Hello, I would like any opinion on a new testing idea for .rules dsl.
Backstory:
My recent topo-sort prove adventure got me thinking.
I spawned 3 issues about the exact same bug in 3 different unrelated parts of the codebase:
cmd/compile: amd64 CMOV* lowering rules depend on the values schedulecmd/compile: ppc64 MADDLD lowering rules depend on the values schedule
all of this because I dared to change a meaningless thing (schedule of values before the schedule pass).
The previous ordering wasn't thought through by anyone or good in any metric since it doesn't matter.
However ossification later, tests come to rely on it.
Idea:
In classic mode (what exists today) rewrite goes top down in the function and finds the first matching rule (again going down rule by rule).
Instead there would be a test mode where it finds all matching rules and executes all of them on it's own clone of the function.
Then repeat until no more rules can be applied.
This means rather than rewriting a single first match win path.

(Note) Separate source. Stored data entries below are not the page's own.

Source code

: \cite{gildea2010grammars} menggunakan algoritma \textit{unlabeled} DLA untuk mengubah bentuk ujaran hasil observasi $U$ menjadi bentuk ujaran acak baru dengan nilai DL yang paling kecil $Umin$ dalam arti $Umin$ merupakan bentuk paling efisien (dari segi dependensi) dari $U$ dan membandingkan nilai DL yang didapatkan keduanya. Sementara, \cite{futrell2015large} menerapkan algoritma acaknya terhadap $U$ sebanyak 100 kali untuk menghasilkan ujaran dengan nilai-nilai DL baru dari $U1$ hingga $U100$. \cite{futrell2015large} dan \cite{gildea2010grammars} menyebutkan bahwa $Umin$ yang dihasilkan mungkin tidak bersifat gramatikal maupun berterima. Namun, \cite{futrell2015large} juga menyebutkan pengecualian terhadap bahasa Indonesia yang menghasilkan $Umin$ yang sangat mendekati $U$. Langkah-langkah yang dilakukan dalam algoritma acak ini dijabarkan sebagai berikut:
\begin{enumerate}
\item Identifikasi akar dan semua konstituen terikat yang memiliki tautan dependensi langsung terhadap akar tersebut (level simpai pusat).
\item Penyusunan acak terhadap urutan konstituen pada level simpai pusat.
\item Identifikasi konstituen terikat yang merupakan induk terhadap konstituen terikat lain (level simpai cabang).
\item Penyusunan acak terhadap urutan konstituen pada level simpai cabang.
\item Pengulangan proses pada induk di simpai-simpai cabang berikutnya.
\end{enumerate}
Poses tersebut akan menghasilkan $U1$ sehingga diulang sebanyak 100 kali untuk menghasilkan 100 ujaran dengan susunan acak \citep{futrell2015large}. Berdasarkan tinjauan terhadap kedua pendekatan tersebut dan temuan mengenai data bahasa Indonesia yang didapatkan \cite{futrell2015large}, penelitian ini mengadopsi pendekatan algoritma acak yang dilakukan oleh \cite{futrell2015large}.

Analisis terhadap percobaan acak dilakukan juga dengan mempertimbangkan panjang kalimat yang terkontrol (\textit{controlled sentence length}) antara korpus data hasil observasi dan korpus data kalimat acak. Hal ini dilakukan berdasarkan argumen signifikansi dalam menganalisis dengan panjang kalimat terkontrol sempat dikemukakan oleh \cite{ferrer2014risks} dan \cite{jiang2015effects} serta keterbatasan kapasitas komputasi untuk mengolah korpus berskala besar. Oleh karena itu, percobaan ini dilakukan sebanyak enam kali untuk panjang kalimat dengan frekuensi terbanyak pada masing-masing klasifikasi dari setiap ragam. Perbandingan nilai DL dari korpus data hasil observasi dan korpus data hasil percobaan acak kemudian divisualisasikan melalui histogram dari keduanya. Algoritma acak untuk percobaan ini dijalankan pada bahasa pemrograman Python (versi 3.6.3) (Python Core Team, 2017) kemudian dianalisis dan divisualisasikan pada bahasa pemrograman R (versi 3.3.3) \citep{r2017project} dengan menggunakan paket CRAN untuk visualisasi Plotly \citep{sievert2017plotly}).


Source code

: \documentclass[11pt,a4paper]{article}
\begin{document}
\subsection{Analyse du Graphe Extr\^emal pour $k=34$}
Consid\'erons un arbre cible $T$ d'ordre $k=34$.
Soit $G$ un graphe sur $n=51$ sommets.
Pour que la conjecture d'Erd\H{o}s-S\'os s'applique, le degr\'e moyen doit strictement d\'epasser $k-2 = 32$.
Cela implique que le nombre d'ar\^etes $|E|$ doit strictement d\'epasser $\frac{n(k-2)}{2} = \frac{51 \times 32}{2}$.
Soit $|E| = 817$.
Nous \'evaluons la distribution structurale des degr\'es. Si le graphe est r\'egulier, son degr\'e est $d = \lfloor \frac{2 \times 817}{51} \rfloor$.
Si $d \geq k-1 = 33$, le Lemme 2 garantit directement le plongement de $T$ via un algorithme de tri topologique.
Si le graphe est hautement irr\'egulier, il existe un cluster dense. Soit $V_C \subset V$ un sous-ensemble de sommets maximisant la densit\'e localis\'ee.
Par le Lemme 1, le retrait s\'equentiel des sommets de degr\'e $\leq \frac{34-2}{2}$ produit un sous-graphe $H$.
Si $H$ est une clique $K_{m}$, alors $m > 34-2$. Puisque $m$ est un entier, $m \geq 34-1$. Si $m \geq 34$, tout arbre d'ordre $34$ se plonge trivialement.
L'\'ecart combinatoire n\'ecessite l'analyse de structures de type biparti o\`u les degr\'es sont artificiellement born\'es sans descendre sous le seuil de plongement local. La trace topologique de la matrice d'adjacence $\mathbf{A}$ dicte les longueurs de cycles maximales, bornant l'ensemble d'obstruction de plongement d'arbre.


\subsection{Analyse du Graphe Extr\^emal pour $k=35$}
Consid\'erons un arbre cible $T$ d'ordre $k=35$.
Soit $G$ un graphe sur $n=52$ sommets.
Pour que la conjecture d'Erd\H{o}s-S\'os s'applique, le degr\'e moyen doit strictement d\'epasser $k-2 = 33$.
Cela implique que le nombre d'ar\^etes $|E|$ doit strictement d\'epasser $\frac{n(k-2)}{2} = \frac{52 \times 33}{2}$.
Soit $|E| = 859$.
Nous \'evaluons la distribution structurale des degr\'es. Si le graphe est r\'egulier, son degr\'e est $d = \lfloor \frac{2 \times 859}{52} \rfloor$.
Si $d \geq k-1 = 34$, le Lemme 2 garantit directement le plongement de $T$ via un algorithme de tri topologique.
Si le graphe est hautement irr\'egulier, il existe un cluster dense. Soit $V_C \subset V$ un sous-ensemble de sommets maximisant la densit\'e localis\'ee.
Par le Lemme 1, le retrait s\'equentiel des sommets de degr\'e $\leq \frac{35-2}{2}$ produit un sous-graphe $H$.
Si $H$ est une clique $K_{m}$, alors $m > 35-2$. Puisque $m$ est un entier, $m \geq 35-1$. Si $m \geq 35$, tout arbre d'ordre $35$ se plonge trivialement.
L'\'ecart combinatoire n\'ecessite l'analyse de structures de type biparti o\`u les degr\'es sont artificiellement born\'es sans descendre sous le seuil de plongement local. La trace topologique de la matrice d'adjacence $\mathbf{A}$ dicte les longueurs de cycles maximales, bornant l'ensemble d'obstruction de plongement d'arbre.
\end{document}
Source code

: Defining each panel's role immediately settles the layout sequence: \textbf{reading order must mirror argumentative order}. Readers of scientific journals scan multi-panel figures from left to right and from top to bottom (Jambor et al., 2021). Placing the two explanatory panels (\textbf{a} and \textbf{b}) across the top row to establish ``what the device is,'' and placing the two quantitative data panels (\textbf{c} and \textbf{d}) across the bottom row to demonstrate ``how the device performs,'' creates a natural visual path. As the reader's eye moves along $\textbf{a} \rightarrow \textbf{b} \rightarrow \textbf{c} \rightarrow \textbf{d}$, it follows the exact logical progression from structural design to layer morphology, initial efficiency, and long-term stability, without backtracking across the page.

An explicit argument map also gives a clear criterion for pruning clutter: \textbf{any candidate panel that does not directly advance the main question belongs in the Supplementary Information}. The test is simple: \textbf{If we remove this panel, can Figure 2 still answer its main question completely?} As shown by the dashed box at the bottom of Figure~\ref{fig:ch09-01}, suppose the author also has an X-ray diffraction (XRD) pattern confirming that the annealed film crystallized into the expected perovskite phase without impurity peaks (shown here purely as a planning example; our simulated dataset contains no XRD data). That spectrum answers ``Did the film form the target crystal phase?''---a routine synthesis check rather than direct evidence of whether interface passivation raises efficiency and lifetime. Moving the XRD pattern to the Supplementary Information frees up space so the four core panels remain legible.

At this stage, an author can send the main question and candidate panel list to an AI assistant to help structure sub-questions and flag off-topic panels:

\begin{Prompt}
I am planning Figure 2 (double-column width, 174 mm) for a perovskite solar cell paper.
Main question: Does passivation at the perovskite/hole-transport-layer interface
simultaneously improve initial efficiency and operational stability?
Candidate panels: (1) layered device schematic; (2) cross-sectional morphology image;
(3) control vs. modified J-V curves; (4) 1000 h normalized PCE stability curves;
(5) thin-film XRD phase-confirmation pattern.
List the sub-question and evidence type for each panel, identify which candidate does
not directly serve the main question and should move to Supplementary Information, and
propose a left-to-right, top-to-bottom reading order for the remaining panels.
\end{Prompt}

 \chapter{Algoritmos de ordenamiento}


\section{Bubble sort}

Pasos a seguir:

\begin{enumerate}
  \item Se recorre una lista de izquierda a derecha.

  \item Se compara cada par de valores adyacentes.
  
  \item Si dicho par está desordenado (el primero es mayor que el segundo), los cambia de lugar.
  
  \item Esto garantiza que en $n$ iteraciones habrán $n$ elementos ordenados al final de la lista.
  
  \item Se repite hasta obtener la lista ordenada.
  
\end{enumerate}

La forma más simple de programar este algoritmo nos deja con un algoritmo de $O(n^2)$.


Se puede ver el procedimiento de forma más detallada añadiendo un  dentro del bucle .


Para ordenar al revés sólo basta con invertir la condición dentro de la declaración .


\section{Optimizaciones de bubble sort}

We would explore the graph of all possible rewrites.
The test would be considered to pass if there is a single definite end state no matter the path you take in the graph (excluding cycles).
Implementation wise it would be extremely slow,
we are gonna need a transposition table.
And I hope it wouldn't blow up exponentially that it couldn't even be used to compile std and testdir.
This would enforce a complete impossibility to rely on rules ordering (since all orderings would be tested) or schedule (since all values / blocks orderings would be tested)*.
*for the sample test code compiled under test mode.